Dunlap’s stellar play earned him an early invitation to represent the U.S. in the Walker Cup next month at St. Andrews. To celebrate the occasion, Curl’s 8-year-old daughter, Addison, who shares a birthday with Dunlap (Dec. 23), made Dunlap a beaded bracelet that says, Team USA. Curl has one as well, only his says, Dad.
Dunlap looks up to Curl, who frequently caddies for Dunlap and looped for Dunlap at the 2021 U.S Junior, like a second father.
“A lot of what I know about the game comes from him,” Dunlap said. “When he says something confidently, I trust him.”
Dunlap possesses the frame that allows him to smash drives forever, and the touch to pull off the miraculous around the greens. Curl says that stuff is God-given, but he adds that what people don’t see is what’s inside.
They can certainly see the byproduct of it, though.
In Monday’s first round at Colorado Golf Club, Dunlap accidentally played the wrong ball out of the heather and carded a triple bogey on his third hole of the championship, and two holes later he four-putted for a double.
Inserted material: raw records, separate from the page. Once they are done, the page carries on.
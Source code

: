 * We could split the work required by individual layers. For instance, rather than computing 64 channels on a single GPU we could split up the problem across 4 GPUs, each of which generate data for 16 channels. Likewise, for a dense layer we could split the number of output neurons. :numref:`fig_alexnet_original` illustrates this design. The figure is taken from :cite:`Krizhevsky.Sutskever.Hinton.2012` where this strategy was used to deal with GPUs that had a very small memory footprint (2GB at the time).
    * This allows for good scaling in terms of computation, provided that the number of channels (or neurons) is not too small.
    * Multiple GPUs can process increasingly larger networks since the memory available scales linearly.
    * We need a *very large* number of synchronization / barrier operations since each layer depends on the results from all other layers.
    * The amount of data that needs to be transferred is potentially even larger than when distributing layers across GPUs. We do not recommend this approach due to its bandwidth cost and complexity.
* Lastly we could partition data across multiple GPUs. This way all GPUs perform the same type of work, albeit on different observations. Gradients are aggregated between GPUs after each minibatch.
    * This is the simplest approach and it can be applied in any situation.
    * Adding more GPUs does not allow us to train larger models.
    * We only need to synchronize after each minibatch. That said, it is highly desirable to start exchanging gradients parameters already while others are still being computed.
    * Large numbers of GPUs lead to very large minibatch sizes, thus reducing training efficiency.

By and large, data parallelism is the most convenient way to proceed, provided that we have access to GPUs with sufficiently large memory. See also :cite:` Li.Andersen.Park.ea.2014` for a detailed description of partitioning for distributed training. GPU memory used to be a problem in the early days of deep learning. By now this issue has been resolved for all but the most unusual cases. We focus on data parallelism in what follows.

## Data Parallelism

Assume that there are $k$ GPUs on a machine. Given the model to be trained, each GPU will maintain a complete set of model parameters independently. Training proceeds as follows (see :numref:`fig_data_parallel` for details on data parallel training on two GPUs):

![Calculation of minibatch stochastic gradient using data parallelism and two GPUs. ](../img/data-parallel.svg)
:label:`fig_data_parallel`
After seven holes, Dunlap was 5 over.
Dunlap ended up making match play by two shots, dispatched an imminent Tour pro in Sargent and then took down Colorado State’s Connor Jones, 16-year-old Bowen Mauss from Utah and Auburn’s Jackson Koivun, the favorite for national freshman of the year this upcoming season.
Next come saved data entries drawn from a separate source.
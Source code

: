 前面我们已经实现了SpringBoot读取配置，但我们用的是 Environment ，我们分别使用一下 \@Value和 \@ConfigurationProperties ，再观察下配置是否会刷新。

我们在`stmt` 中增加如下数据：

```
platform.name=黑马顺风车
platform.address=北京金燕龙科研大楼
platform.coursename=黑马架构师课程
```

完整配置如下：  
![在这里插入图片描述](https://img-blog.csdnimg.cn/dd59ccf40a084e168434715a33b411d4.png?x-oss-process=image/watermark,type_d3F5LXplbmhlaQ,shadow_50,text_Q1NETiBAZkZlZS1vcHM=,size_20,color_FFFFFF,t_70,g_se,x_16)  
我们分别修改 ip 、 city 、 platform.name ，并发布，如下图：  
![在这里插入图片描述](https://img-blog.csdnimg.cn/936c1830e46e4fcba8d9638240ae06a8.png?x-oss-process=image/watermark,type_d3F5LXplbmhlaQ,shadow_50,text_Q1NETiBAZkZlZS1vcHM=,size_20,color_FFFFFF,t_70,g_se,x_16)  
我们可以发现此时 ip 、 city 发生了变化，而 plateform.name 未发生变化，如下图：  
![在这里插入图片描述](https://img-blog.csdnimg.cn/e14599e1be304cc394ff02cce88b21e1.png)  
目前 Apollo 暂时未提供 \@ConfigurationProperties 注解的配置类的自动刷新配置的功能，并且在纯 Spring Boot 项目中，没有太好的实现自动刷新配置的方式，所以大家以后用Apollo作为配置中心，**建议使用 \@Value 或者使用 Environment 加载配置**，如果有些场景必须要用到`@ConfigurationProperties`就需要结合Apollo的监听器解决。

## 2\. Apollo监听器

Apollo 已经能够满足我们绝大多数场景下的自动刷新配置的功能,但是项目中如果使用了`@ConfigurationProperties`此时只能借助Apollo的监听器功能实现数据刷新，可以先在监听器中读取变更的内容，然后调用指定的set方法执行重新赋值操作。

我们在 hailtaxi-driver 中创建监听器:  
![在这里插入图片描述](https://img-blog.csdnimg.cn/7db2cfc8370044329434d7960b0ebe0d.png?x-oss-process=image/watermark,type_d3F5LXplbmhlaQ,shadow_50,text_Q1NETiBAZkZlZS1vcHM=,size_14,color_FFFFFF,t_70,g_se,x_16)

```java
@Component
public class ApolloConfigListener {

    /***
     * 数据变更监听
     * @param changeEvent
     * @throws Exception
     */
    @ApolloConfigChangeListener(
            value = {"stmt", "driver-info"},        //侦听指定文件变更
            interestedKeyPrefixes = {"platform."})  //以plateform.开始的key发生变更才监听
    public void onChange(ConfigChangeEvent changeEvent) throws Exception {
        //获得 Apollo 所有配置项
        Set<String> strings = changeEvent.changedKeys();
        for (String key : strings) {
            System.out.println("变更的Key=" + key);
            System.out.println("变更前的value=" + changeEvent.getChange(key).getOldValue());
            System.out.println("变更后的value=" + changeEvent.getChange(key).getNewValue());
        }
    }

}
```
In beating Jones, Dunlap saw a 4-up lead shrink to just 1 up on the back nine. That’s when Curl challenged his player, “This is what champions are made of.”
Dunlap birdied Nos. 14-16 to close out the match. Then on Friday, he got 2 down early to the hard-swinging Koivun before delivering a knockout blow on the first extra hole.
Dunlap had just three-putted the par-4 18th hole and sent his tee shot long and left at the 333-yard, par-4 first. But with 20 feet left for birdie, Dunlap stepped up and drained the putt, following the make with a huge fist pump. Koivun then missed his short birdie.
“I didn’t make much all day, to be honest with you, especially I’m normally pretty good inside 10 feet, and I missed two coming down the stretch,” Dunlap explained. “That’ll shake you up a little bit. You’re just standing behind the putt, and I had some pitch marks out there, some spike marks, and it’s like, man, all I could do was hit a good putt. If I hit a good putt and miss and he makes it, I can wrap my head around that.
“Fortunately, I looked up, and it crested, went right over the spike mark we were looking at.”
It helps having a pro helping him read those big putts. Curl logged 116 career starts on what is now the Korn Ferry Tour, posting nine top-10s. He tied for 56th at the 2012 U.S. Open, and before turning pro, he made match play at the 2000 U.S. Amateur at Baltusrol, which coincidentally was the last time before this week that no playoff was needed to determine the Round of 64. Curl’s father, Rod, was a PGA Tour winner with two decades spent on the big tour.
Jeff Curl never earned his PGA Tour card, two torn shoulder labrums made sure of that. But the 44-year-old Curl can play a role in Dunlap earning his one day.
First, Dunlap has the U.S. Amateur crown in his sights – and spots in the U.S. Open and Masters should he beat Florida sophomore Parker Bell on Saturday. Bell bombs it, but he also is ranked No. 534 in the world, and as a freshman for the Gators cracked just one lineup – at the SEC Fall Preview, where he beat just two players and finished 20 shots behind
Dunlap, who tied for seventh.
Dunlap, though, isn’t overlooking Bell.
“That match with Gordon was a long time coming and we’re going to have plenty of run-ins,” Dunlap said, “but I treat everybody with the same respect.”
No wonder Curl jokes that Dunlap already has a Master’s degree in golf. All those days beating balls in the range, it was well earned. And now, just south of Denver, Dunlap is rolling fast toward amateur golf’s peak.
Curl would argue that Dunlap’s already there.